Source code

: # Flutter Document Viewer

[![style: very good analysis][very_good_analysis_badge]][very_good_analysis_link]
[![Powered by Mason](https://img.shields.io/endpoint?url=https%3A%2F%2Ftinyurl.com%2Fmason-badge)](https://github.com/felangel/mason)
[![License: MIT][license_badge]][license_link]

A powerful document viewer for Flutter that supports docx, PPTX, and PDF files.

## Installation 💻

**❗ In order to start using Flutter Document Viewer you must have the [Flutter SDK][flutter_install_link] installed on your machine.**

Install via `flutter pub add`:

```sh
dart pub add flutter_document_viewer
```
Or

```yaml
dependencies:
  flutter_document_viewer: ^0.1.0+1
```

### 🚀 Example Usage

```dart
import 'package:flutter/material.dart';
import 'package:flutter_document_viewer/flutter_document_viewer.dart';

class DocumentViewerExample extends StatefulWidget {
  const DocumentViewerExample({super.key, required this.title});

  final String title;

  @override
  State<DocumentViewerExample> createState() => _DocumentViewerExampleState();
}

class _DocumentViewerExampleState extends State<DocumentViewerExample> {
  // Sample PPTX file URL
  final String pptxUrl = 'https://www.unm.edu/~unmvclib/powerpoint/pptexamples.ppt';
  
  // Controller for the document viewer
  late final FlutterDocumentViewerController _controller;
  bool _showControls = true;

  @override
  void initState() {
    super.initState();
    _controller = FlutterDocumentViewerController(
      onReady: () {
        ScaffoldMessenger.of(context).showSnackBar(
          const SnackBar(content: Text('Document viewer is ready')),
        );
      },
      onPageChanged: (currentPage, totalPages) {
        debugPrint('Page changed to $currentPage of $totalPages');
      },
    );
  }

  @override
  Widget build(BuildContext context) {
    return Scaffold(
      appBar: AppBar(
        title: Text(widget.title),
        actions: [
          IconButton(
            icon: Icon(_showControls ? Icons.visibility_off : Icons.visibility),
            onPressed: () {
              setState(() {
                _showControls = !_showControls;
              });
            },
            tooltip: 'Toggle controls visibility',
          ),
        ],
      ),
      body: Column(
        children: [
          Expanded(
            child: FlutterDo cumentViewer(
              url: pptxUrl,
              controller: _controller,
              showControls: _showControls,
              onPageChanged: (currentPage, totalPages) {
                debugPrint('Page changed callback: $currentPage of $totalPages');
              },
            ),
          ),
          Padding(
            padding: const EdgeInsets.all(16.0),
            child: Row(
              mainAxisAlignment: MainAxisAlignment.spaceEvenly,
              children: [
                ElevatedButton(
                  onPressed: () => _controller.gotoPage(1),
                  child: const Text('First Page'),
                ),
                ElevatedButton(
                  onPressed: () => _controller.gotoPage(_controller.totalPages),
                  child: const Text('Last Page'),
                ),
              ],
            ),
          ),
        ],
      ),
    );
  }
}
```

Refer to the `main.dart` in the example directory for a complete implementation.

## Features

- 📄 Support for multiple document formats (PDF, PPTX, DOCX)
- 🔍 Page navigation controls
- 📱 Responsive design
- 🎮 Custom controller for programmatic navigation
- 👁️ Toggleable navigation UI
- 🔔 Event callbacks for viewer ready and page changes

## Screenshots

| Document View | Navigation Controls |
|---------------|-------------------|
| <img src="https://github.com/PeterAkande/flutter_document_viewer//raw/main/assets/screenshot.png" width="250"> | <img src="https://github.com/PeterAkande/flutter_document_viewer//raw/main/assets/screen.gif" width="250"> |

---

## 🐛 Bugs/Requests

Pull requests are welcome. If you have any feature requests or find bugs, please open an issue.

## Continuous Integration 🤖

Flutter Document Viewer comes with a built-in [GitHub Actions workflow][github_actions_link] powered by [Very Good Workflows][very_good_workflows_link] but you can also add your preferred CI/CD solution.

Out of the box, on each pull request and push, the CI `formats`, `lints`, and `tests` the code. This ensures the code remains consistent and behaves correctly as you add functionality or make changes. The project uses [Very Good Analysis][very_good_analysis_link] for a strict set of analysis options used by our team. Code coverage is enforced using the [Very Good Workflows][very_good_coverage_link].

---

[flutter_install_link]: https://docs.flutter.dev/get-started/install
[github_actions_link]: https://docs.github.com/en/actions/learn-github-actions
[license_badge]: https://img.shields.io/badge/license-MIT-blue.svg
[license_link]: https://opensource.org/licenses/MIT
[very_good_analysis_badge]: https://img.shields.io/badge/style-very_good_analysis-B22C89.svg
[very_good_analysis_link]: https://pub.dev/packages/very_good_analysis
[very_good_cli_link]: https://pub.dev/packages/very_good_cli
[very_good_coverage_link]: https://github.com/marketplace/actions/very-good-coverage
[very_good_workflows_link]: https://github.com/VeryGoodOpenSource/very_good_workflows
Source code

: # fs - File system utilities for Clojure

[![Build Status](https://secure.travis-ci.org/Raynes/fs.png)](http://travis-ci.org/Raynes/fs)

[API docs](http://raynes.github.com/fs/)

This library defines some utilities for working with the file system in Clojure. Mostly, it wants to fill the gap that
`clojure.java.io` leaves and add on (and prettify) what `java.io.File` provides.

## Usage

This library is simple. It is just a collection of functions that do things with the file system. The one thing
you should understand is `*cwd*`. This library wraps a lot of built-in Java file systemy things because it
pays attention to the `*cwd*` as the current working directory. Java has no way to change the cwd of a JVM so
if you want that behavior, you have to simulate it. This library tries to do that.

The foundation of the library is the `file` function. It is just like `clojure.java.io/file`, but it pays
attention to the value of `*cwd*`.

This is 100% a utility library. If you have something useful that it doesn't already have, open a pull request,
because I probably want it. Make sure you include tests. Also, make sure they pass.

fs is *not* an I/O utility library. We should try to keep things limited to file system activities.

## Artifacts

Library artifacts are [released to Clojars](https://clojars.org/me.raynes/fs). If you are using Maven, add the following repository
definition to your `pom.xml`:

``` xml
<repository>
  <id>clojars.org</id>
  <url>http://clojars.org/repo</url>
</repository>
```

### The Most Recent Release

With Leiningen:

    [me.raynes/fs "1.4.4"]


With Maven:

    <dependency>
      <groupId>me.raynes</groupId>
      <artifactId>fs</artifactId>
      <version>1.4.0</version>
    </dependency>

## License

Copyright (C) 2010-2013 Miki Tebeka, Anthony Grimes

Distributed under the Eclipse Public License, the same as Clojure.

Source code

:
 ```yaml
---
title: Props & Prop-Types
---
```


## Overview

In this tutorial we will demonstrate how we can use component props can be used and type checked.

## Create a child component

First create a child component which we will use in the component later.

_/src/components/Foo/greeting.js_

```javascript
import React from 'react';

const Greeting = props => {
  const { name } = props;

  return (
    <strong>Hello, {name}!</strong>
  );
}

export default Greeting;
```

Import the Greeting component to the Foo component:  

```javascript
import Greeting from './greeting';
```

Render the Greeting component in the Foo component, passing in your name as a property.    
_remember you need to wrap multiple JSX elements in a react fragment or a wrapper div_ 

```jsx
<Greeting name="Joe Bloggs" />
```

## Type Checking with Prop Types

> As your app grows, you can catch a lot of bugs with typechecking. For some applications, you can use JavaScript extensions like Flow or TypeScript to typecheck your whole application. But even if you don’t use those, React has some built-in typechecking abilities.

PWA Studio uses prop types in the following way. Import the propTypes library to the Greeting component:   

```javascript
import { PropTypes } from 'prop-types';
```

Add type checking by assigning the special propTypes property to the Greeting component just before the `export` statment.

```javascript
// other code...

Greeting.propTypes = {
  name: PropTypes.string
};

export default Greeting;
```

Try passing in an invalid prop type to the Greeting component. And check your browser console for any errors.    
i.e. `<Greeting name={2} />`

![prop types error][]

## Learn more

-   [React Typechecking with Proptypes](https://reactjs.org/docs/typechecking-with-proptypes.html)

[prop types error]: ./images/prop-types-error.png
============
§ Instructions to follow: Write the entries out a second time. Match them exactly.

§ Exercise answer:
Source code

: # Flutter Document Viewer

[![style: very good analysis][very_good_analysis_badge]][very_good_analysis_link]
[![Powered by Mason](https://img.shields.io/endpoint?url=https%3A%2F%2Ftinyurl.com%2Fmason-badge)](https://github.com/felangel/mason)
[![License: MIT][license_badge]][license_link]

A powerful document viewer for Flutter that supports docx, PPTX, and PDF files.

## Installation 💻

**❗ In order to start using Flutter Document Viewer you must have the [Flutter SDK][flutter_install_link] installed on your machine.**

Install via `flutter pub add`:

```sh
dart pub add flutter_document_viewer
```
Or

```yaml
dependencies:
  flutter_document_viewer: ^0.1.0+1
```

### 🚀 Example Usage

```dart
import 'package:flutter/material.dart';
import 'package:flutter_document_viewer/flutter_document_viewer.dart';

class DocumentViewerExample extends StatefulWidget {
  const DocumentViewerExample({super.key, required this.title});

  final String title;

  @override
  State<DocumentViewerExample> createState() => _DocumentViewerExampleState();
}

class _DocumentViewerExampleState extends State<DocumentViewerExample> {
  // Sample PPTX file URL
  final String pptxUrl = 'https://www.unm.edu/~unmvclib/powerpoint/pptexamples.ppt';
  
  // Controller for the document viewer
  late final FlutterDocumentViewerController _controller;
  bool _showControls = true;

  @override
  void initState() {
    super.initState();
    _controller = FlutterDocumentViewerController(
      onReady: () {
        ScaffoldMessenger.of(context).showSnackBar(
          const SnackBar(content: Text('Document viewer is ready')),
        );
      },
      onPageChanged: (currentPage, totalPages) {
        debugPrint('Page changed to $currentPage of $totalPages');
      },
    );
  }

  @override
  Widget build(BuildContext context) {
    return Scaffold(
      appBar: AppBar(
        title: Text(widget.title),
        actions: [
          IconButton(
            icon: Icon(_showControls ? Icons.visibility_off : Icons.visibility),
            onPressed: () {
              setState(() {
                _showControls = !_showControls;
              });
            },
            tooltip: 'Toggle controls visibility',
          ),
        ],
      ),
      body: Column(
        children: [
          Expanded(
            child: FlutterDo cumentViewer(
              url: pptxUrl,
              controller: _controller,
              showControls: _showControls,
              onPageChanged: (currentPage, totalPages) {
                debugPrint('Page changed callback: $currentPage of $totalPages');
              },
            ),
          ),
          Padding(
            padding: const EdgeInsets.all(16.0),
            child: Row(
              mainAxisAlignment: MainAxisAlignment.spaceEvenly,
              children: [
                ElevatedButton(
                  onPressed: () => _controller.gotoPage(1),
                  child: const Text('First Page'),
                ),
                ElevatedButton(
                  onPressed: () => _controller.gotoPage(_controller.totalPages),
                  child: const Text('Last Page'),
                ),
              ],
            ),
          ),
        ],
      ),
    );
  }
}
```

Refer to the `main.dart` in the example directory for a complete implementation.

## Features

- 📄 Support for multiple document formats (PDF, PPTX, DOCX)
- 🔍 Page navigation controls
- 📱 Responsive design
- 🎮 Custom controller for programmatic navigation
- 👁️ Toggleable navigation UI
- 🔔 Event callbacks for viewer ready and page changes

## Screenshots

| Document View | Navigation Controls |
|---------------|-------------------|
| <img src="https://github.com/PeterAkande/flutter_document_viewer//raw/main/assets/screenshot.png" width="250"> | <img src="https://github.com/PeterAkande/flutter_document_viewer//raw/main/assets/screen.gif" width="250"> |

---

## 🐛 Bugs/Requests

Pull requests are welcome. If you have any feature requests or find bugs, please open an issue.

## Continuous Integration 🤖

Flutter Document Viewer comes with a built-in [GitHub Actions workflow][github_actions_link] powered by [Very Good Workflows][very_good_workflows_link] but you can also add your preferred CI/CD solution.

Out of the box, on each pull request and push, the CI `formats`, `lints`, and `tests` the code. This ensures the code remains consistent and behaves correctly as you add functionality or make changes. The project uses [Very Good Analysis][very_good_analysis_link] for a strict set of analysis options used by our team. Code coverage is enforced using the [Very Good Workflows][very_good_coverage_link].

---

[flutter_install_link]: https://docs.flutter.dev/get-started/install
[github_actions_link]: https://docs.github.com/en/actions/learn-github-actions
[license_badge]: https://img.shields.io/badge/license-MIT-blue.svg
[license_link]: https://opensource.org/licenses/MIT
[very_good_analysis_badge]: https://img.shields.io/badge/style-very_good_analysis-B22C89.svg
[very_good_analysis_link]: https://pub.dev/packages/very_good_analysis
[very_good_cli_link]: https://pub.dev/packages/very_good_cli
[very_good_coverage_link]: https://github.com/marketplace/actions/very-good-coverage
[very_good_workflows_link]: https://github.com/VeryGoodOpenSource/very_good_workflows
Source code

: # fs - File system utilities for Clojure

[![Build Status](https://secure.travis-ci.org/Raynes/fs.png)](http://travis-ci.org/Raynes/fs)

[API docs](http://raynes.github.com/fs/)

This library defines some utilities for working with the file system in Clojure. Mostly, it wants to fill the gap that
`clojure.java.io` leaves and add on (and prettify) what `java.io.File` provides.

## Usage

This library is simple. It is just a collection of functions that do things with the file system. The one thing
you should understand is `*cwd*`. This library wraps a lot of built-in Java file systemy things because it
pays attention to the `*cwd*` as the current working directory. Java has no way to change the cwd of a JVM so
if you want that behavior, you have to simulate it. This library tries to do that.

The foundation of the library is the `file` function. It is just like `clojure.java.io/file`, but it pays
attention to the value of `*cwd*`.

This is 100% a utility library. If you have something useful that it doesn't already have, open a pull request,
because I probably want it. Make sure you include tests. Also, make sure they pass.

fs is *not* an I/O utility library. We should try to keep things limited to file system activities.

## Artifacts

Library artifacts are [released to Clojars](https://clojars.org/me.raynes/fs). If you are using Maven, add the following repository
definition to your `pom.xml`:

``` xml
<repository>
  <id>clojars.org</id>
  <url>http://clojars.org/repo</url>
</repository>
```

### The Most Recent Release

With Leiningen:

    [me.raynes/fs "1.4.4"]


With Maven:

    <dependency>
      <groupId>me.raynes</groupId>
      <artifactId>fs</artifactId>
      <version>1.4.0</version>
    </dependency>

## License

Copyright (C) 2010-2013 Miki Tebeka, Anthony Grimes

Distributed under the Eclipse Public License, the same as Clojure.

Source code

:
 ```yaml
---
title: Props & Prop-Types
---
```


## Overview

In this tutorial we will demonstrate how we can use component props can be used and type checked.

## Create a child component

First create a child component which we will use in the component later.

_/src/components/Foo/greeting.js_

```javascript
import React from 'react';

const Greeting = props => {
  const { name } = props;

  return (
    <strong>Hello, {name}!</strong>
  );
}

export default Greeting;
```

Import the Greeting component to the Foo component:  

```javascript
import Greeting from './greeting';
```

Render the Greeting component in the Foo component, passing in your name as a property.    
_remember you need to wrap multiple JSX elements in a react fragment or a wrapper div_ 

```jsx
<Greeting name="Joe Bloggs" />
```

## Type Checking with Prop Types

> As your app grows, you can catch a lot of bugs with typechecking. For some applications, you can use JavaScript extensions like Flow or TypeScript to typecheck your whole application. But even if you don’t use those, React has some built-in typechecking abilities.

PWA Studio uses prop types in the following way. Import the propTypes library to the Greeting component:   

```javascript
import { PropTypes } from 'prop-types';
```

Add type checking by assigning the special propTypes property to the Greeting component just before the `export` statment.

```javascript
// other code...

Greeting.propTypes = {
  name: PropTypes.string
};

export default Greeting;
```

Try passing in an invalid prop type to the Greeting component. And check your browser console for any errors.    
i.e. `<Greeting name={2} />`

![prop types error][]

## Learn more

-   [React Typechecking with Proptypes](https://reactjs.org/docs/typechecking-with-proptypes.html)

[prop types error]: ./images/prop-types-error.png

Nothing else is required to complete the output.